DATASET RECORDS:
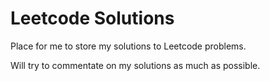 # Leetcode Solutions

Place for me to store my solutions to Leetcode problems.

Will try to commentate on my solutions as much as possible.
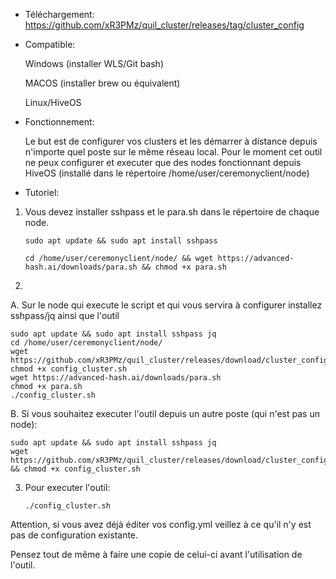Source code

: - Téléchargement: https://github.com/xR3PMz/quil_cluster/releases/tag/cluster_config

- Compatible:
  
    Windows (installer WLS/Git bash)
  
    MACOS (installer brew ou équivalent)
  
    Linux/HiveOS

- Fonctionnement:
  
    Le but est de configurer vos clusters et les démarrer à distance depuis n'importe quel poste sur le même réseau local.
    Pour le moment cet outil ne peux configurer et executer que des nodes fonctionnant depuis HiveOS (installé dans le répertoire /home/user/ceremonyclient/node)

- Tutoriel:
  
1. Vous devez installer sshpass et le para.sh dans le répertoire de chaque node.
   
    `sudo apt update && sudo apt install sshpass`
   
    `cd /home/user/ceremonyclient/node/ && wget https://advanced-hash.ai/downloads/para.sh && chmod +x para.sh`

3. 

A. Sur le node qui execute le script et qui vous servira à configurer installez sshpass/jq ainsi que l'outil

    sudo apt update && sudo apt install sshpass jq
    cd /home/user/ceremonyclient/node/
    wget https://github.com/xR3PMz/quil_cluster/releases/download/cluster_config/config_cluster.sh
    chmod +x config_cluster.sh
    wget https://advanced-hash.ai/downloads/para.sh
    chmod +x para.sh
    ./config_cluster.sh
   
B. Si vous souhaitez executer l'outil depuis un autre poste (qui n'est pas un node):

    sudo apt update && sudo apt install sshpass jq
    wget https://github.com/xR3PMz/quil_cluster/releases/download/cluster_config/config_cluster.sh && chmod +x config_cluster.sh

3. Pour executer l'outil: 

    `./config_cluster.sh`

Attention, si vous avez déjà éditer vos config.yml veillez à ce qu'il n'y est pas de configuration existante.

Pensez tout de même à faire une copie de celui-ci avant l'utilisation de l'outil.



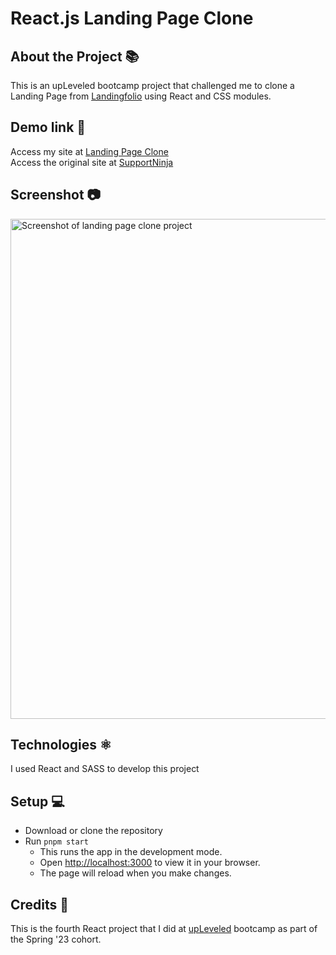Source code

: # React.js Landing Page Clone

## About the Project 📚
This is an upLeveled bootcamp project that challenged me to clone a Landing Page from [Landingfolio](https://www.landingfolio.com/) using React and CSS modules.

## Demo link 🔗
Access my site at [Landing Page Clone](https://react-landing-page-clone-project.netlify.app/) <br/>
Access the original site at [SupportNinja](https://www.supportninja.com/?ref=landingfolio)

## Screenshot 📷
<img width="800" alt="Screenshot of landing page clone project" src="https://github.com/cheorodio/react-landing-page-clone/assets/121162907/368fae5d-9958-41c1-9c04-653f4bd7ce56">

## Technologies ⚛️
I used React and SASS to develop this project

## Setup 💻
- Download or clone the repository
- Run `pnpm start`
  - This runs the app in the development mode.
  - Open [http://localhost:3000](http://localhost:3000) to view it in your browser.
  - The page will reload when you make changes.

## Credits 📝
This is the fourth React project that I did at [upLeveled](https://upleveled.io/) bootcamp as part of the Spring '23 cohort.
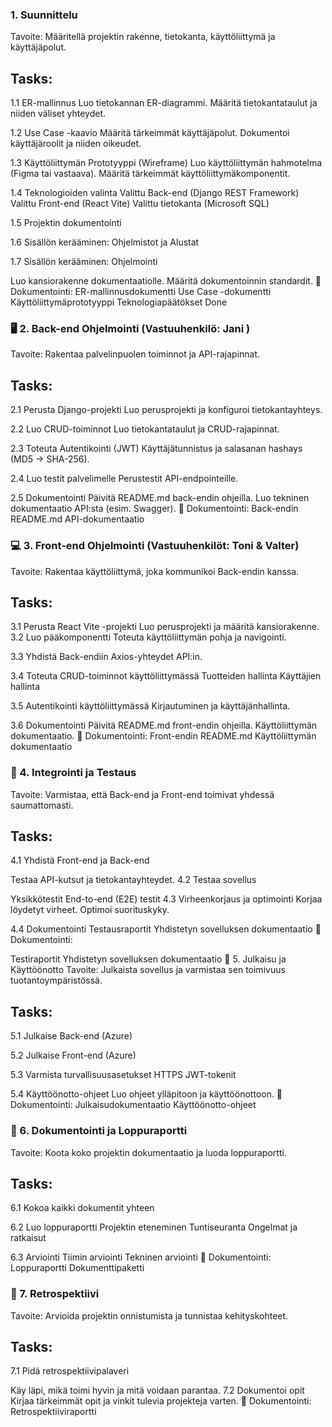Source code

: ### 1. Suunnittelu 
Tavoite: Määritellä projektin rakenne, tietokanta, käyttöliittymä ja käyttäjäpolut.

## Tasks:
1.1 ER-mallinnus
Luo tietokannan ER-diagrammi.
Määritä tietokantataulut ja niiden väliset yhteydet.

1.2 Use Case -kaavio
Määritä tärkeimmät käyttäjäpolut.
Dokumentoi käyttäjäroolit ja niiden oikeudet.

1.3 Käyttöliittymän Prototyyppi (Wireframe)
Luo käyttöliittymän hahmotelma (Figma tai vastaava).
Määritä tärkeimmät käyttöliittymäkomponentit.

1.4 Teknologioiden valinta
Valittu Back-end (Django REST Framework)
Valittu Front-end (React Vite) 
Valittu tietokanta  (Microsoft SQL) 

1.5 Projektin dokumentointi

1.6 Sisällön kerääminen:
Ohjelmistot ja Alustat

1.7 Sisällön kerääminen:
Ohjelmointi


Luo kansiorakenne dokumentaatiolle.
Määritä dokumentoinnin standardit.
📝 Dokumentointi:
ER-mallinnusdokumentti
Use Case -dokumentti
Käyttöliittymäprototyyppi
Teknologiapäätökset Done


### 🖥️ 2. Back-end Ohjelmointi (Vastuuhenkilö: Jani )
Tavoite: Rakentaa palvelinpuolen toiminnot ja API-rajapinnat.

## Tasks:
2.1 Perusta Django-projekti
Luo perusprojekti ja konfiguroi tietokantayhteys.

2.2 Luo CRUD-toiminnot
Luo tietokantataulut ja CRUD-rajapinnat.

2.3 Toteuta Autentikointi (JWT)
Käyttäjätunnistus ja salasanan hashays (MD5 → SHA-256).

2.4 Luo testit palvelimelle
Perustestit API-endpointeille.

2.5 Dokumentointi
Päivitä README.md back-endin ohjeilla.
Luo tekninen dokumentaatio API:sta (esim. Swagger).
📝 Dokumentointi:
Back-endin README.md
API-dokumentaatio


### 💻 3. Front-end Ohjelmointi (Vastuuhenkilöt: Toni & Valter)
Tavoite: Rakentaa käyttöliittymä, joka kommunikoi Back-endin kanssa.

## Tasks:
3.1 Perusta React Vite -projekti
Luo perusprojekti ja määritä kansiorakenne.
3.2 Luo pääkomponentti
Toteuta käyttöliittymän pohja ja navigointi.

3.3 Yhdistä Back-endiin
Axios-yhteydet API:in.

3.4 Toteuta CRUD-toiminnot käyttöliittymässä
Tuotteiden hallinta
Käyttäjien hallinta

3.5 Autentikointi käyttöliittymässä
Kirjautuminen ja käyttäjänhallinta.

3.6 Dokumentointi
Päivitä README.md front-endin ohjeilla.
Käyttöliittymän dokumentaatio.
📝 Dokumentointi:
Front-endin README.md
Käyttöliittymän dokumentaatio

### 🔌 4. Integrointi ja Testaus
Tavoite: Varmistaa, että Back-end ja Front-end toimivat yhdessä saumattomasti.

## Tasks:
4.1 Yhdistä Front-end ja Back-end

Testaa API-kutsut ja tietokantayhteydet.
4.2 Testaa sovellus

Yksikkötestit
End-to-end (E2E) testit
4.3 Virheenkorjaus ja optimointi
Korjaa löydetyt virheet.
Optimoi suorituskyky.

4.4 Dokumentointi
Testausraportit
Yhdistetyn sovelluksen dokumentaatio
📝 Dokumentointi:

Testiraportit
Yhdistetyn sovelluksen dokumentaatio
🚀 5. Julkaisu ja Käyttöönotto
Tavoite: Julkaista sovellus ja varmistaa sen toimivuus tuotantoympäristössä.

## Tasks:
5.1 Julkaise Back-end (Azure)

5.2 Julkaise Front-end (Azure)

5.3 Varmista turvallisuusasetukset
HTTPS
JWT-tokenit

5.4 Käyttöönotto-ohjeet
Luo ohjeet ylläpitoon ja käyttöönottoon.
📝 Dokumentointi:
Julkaisudokumentaatio
Käyttöönotto-ohjeet

### 📑 6. Dokumentointi ja Loppuraportti
Tavoite: Koota koko projektin dokumentaatio ja luoda loppuraportti.

## Tasks:
6.1 Kokoa kaikki dokumentit yhteen

6.2 Luo loppuraportti
Projektin eteneminen
Tuntiseuranta
Ongelmat ja ratkaisut

6.3 Arviointi
Tiimin arviointi
Tekninen arviointi
📝 Dokumentointi:
Loppuraportti
Dokumenttipaketti

### 🧠 7. Retrospektiivi
Tavoite: Arvioida projektin onnistumista ja tunnistaa kehityskohteet.

## Tasks:
7.1 Pidä retrospektiivipalaveri

Käy läpi, mikä toimi hyvin ja mitä voidaan parantaa.
7.2 Dokumentoi opit
Kirjaa tärkeimmät opit ja vinkit tulevia projekteja varten.
📝 Dokumentointi:
Retrospektiiviraportti

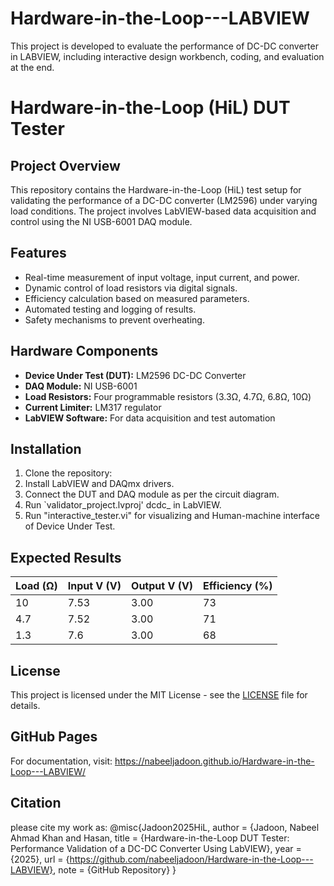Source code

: # Hardware-in-the-Loop---LABVIEW
This project is developed to evaluate the performance of DC-DC converter in LABVIEW, including interactive design workbench, coding, and evaluation at the end. 
# Hardware-in-the-Loop (HiL) DUT Tester

## Project Overview
This repository contains the Hardware-in-the-Loop (HiL) test setup for validating the performance of a DC-DC converter (LM2596) under varying load conditions. The project involves LabVIEW-based data acquisition and control using the NI USB-6001 DAQ module.

## Features
- Real-time measurement of input voltage, input current, and power.
- Dynamic control of load resistors via digital signals.
- Efficiency calculation based on measured parameters.
- Automated testing and logging of results.
- Safety mechanisms to prevent overheating.

## Hardware Components
- **Device Under Test (DUT):** LM2596 DC-DC Converter
- **DAQ Module:** NI USB-6001
- **Load Resistors:** Four programmable resistors (3.3Ω, 4.7Ω, 6.8Ω, 10Ω)
- **Current Limiter:** LM317 regulator
- **LabVIEW Software:** For data acquisition and test automation

## Installation
1. Clone the repository:
2. Install LabVIEW and DAQmx drivers.
3. Connect the DUT and DAQ module as per the circuit diagram.
4. Run `validator_project.lvproj' dcdc_ in LabVIEW.
5. Run "interactive_tester.vi" for visualizing and Human-machine interface of Device Under Test. 

## Expected Results
| Load (Ω) | Input V (V) | Output V (V) | Efficiency (%) |
|----------|------------|------------|---------------|
| 10       | 7.53       | 3.00       | 73            |
| 4.7      | 7.52       | 3.00       | 71            |
| 1.3      | 7.6        | 3.00       | 68            |

## License
This project is licensed under the MIT License - see the [LICENSE](LICENSE) file for details.

## GitHub Pages
For documentation, visit: https://nabeeljadoon.github.io/Hardware-in-the-Loop---LABVIEW/

## Citation
please cite my work as:
@misc{Jadoon2025HiL,
  author = {Jadoon, Nabeel Ahmad Khan and Hasan,
  title = {Hardware-in-the-Loop DUT Tester: Performance Validation of a DC-DC Converter Using LabVIEW},
  year = {2025},
  url = {https://github.com/nabeeljadoon/Hardware-in-the-Loop---LABVIEW},
  note = {GitHub Repository}
}

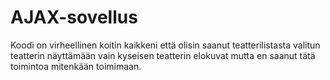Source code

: # AJAX-sovellus

Koodi on virheellinen koitin kaikkeni että olisin saanut teatterilistasta valitun teatterin näyttämään vain kyseisen teatterin elokuvat mutta en saanut tätä toimintoa mitenkään toimimaan.
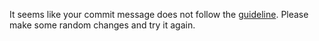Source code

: It seems like your commit message does not follow the [guideline](https://wiki.oit.ohio.edu/display/ID/Commit+Message+Guidelines). Please make some random changes and try it again.
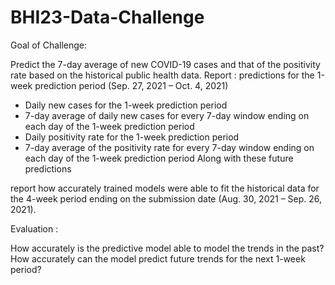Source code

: # BHI23-Data-Challenge

Goal of Challenge:

Predict the 7-day average of new COVID-19 cases and that of the positivity rate based on the historical public health data.
Report : predictions for the 1-week prediction period (Sep. 27, 2021 – Oct. 4, 2021)

  - Daily new cases for the 1-week prediction period
  - 7-day average of daily new cases for every 7-day window ending on each day of the 1-week prediction period
  - Daily positivity rate for the 1-week prediction period
  - 7-day average of the positivity rate for every 7-day window ending on each day of the 1-week prediction period Along with these           future predictions

report how accurately trained models were able to fit the historical data for the 4-week period ending on the submission date (Aug. 30, 2021 – Sep. 26, 2021).

Evaluation :

How accurately is the predictive model able to model the trends in the past?
How accurately can the model predict future trends for the next 1-week period?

TASK INSTRUCTIONS: In the material above, each line with the word "upLeveled" should be copied.

EXERCISE OUTPUT:
This is an upLeveled bootcamp project that challenged me to clone a Landing Page from [Landingfolio](https://www.landingfolio.com/) using React and CSS modules.
This is the fourth React project that I did at [upLeveled](https://upleveled.io/) bootcamp as part of the Spring '23 cohort.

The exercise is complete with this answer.